COVID-19 – Can, or should, employers insist on employees being vaccinated?
As vaccinations become more widely available we are all faced with the decision of whether to take the coronavirus vaccination or not.
The vaccine is a means of protecting the health and safety of staff because it could help make the workplace more secure and give employees, customers or clients more confidence about a return to work and a return to a more normal way of doing business.
However, employers should be mindful of certain risks when considering their position on vaccination.
This is because the Government has not made vaccination mandatory and this is likely to make it difficult for employers to compel an existing employee to take the vaccine. ACAS has advised that “Employers should support staff in getting the vaccine, but they cannot force staff to be vaccinated”.
The UK justice minister Robert Buckland recently speculated that it may be legal for some companies to insist on new employees being vaccinated as a condition of their employment. In the UK some employers, including care homes and social care providers, are adopting “no jab, no job” policies for new employees. This remains controversial but could be justified where there is a very clear rationale for such an approach.
Employers are advised to consider discrimination in employment when adopting any COVID-19 policy regarding mandatory vaccination and whether a policy could disproportionately impact particular employees. There are several reasons why an employee might not have the vaccine, which could be linked to a protected characteristic under the Equality Act 2010. Some examples are these.
- Pregnancy or sex: pregnant women have been advised not take the vaccine until more testing has been carried out.
- Religion or belief: some religions reject medicines on theological grounds.
- Disability: an individual may be unable to take the vaccine due to underlying health issues.
- Age: younger employees are unlikely to receive the vaccine until the last phase of immunisation.
Given the risks, employers should be wary of treating individuals who have not taken the vaccine unfavourably in terms of remuneration, promotion or disciplinary action. Unfavourable treatment of these employees could give rise to a discrimination claim and it is easy to see from the above examples how enforcing a policy of mandatory vaccinations, when this is not advocated by the Government, could also quickly lead to difficulties under discrimination laws.
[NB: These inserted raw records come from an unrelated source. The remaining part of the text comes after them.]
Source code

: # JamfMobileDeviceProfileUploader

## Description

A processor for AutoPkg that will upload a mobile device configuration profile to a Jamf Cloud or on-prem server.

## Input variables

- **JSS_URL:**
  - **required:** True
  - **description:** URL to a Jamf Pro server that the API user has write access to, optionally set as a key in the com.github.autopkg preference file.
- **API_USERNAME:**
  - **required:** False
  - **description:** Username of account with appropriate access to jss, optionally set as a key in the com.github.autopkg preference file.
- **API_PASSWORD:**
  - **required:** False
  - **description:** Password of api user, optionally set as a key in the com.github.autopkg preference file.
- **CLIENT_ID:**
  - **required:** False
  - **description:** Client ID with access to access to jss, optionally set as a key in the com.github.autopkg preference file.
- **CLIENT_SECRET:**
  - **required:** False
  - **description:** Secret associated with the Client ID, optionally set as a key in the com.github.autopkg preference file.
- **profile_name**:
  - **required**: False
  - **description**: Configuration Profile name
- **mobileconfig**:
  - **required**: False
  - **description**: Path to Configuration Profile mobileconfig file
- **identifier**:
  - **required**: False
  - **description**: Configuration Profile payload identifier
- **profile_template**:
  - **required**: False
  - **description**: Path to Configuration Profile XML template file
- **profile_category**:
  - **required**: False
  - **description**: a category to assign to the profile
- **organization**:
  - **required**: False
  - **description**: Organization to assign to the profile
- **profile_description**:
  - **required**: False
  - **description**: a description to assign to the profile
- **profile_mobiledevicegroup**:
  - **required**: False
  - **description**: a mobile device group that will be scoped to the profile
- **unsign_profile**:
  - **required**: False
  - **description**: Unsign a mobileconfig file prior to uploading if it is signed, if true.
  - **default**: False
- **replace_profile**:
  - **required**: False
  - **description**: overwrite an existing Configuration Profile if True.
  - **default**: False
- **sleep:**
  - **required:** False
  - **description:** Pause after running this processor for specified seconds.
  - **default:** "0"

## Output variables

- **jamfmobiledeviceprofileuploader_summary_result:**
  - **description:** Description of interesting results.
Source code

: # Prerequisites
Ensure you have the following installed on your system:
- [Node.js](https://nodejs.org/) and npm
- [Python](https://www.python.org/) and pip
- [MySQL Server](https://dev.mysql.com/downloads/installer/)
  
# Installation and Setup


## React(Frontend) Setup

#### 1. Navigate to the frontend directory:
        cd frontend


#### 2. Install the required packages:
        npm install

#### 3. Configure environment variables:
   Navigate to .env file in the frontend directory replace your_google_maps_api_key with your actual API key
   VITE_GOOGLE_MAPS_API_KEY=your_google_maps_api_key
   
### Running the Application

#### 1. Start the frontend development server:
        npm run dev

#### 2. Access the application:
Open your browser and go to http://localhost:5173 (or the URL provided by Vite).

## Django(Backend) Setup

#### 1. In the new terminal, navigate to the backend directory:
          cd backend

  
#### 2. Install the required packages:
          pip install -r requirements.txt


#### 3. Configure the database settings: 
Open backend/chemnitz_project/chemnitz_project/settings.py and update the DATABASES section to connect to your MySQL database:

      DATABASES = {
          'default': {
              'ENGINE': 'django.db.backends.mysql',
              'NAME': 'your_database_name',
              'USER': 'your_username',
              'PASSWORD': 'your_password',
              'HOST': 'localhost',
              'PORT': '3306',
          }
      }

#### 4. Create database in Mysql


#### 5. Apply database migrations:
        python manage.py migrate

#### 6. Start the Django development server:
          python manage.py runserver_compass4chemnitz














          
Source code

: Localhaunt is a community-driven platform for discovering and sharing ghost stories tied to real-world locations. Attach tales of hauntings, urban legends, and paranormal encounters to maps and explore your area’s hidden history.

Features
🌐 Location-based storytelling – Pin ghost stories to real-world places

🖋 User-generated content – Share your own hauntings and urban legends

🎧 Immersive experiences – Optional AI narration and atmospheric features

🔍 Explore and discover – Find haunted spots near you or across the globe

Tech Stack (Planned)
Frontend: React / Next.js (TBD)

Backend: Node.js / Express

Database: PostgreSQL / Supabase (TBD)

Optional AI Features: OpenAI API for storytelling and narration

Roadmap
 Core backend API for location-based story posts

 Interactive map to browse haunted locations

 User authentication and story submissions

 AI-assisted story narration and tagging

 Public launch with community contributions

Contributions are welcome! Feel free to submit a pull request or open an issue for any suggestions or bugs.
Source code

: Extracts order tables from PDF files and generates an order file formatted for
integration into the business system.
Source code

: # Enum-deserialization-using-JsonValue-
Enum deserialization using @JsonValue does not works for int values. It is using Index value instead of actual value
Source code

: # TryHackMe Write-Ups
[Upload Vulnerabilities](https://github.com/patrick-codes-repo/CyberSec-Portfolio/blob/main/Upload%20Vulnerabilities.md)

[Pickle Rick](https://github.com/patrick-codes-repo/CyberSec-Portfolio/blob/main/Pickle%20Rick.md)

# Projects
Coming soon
Breach of trust and confidence?
Employers should be aware of their implied duty of trust and confidence. Applying undue pressure on employees to take the vaccine could risk breaching this and result in potential claims for constructive unfair dismissal. This will depend on the circumstances in any given case but again, if the Government is not putting pressure on the population to take the vaccine, we do not see how it would be a reasonable position for an employer to adopt, to compel employees or workers take the vaccine.
There are privacy concerns about employers processing health-related data. Information about whether an employee has been vaccinated will be special category data under the GDPR. The important issue will be whether the processing of such data is “necessary and proportionate”.
Communication with staff about the importance of being vaccinated will be key. We anticipate that employers will want to encourage take up of the vaccine, for example, by allowing employees paid time off for appointments. Employers should seek to understand reasons for refusal to see if any concerns can be alleviated.
It is sensible to start thinking about future business planning, remembering that on-going consultation with employees will be invaluable.